═════ Information shown ═════

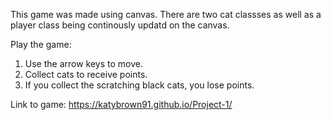 This game was made using canvas.
There are two cat classses as well as a player class being continously updatd on the canvas.

Play the game:
1. Use the arrow keys to move.
2. Collect cats to receive points.
3. If you collect the scratching black cats, you lose points.

Link to game:
https://katybrown91.github.io/Project-1/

═════

An exact, image-free transcription of all the records above is needed.

### [Result for this task]
 This game was made using canvas.
There are two cat classses as well as a player class being continously updatd on the canvas.

Play the game:
1. Use the arrow keys to move.
2. Collect cats to receive points.
3. If you collect the scratching black cats, you lose points.

Link to game:
https://katybrown91.github.io/Project-1/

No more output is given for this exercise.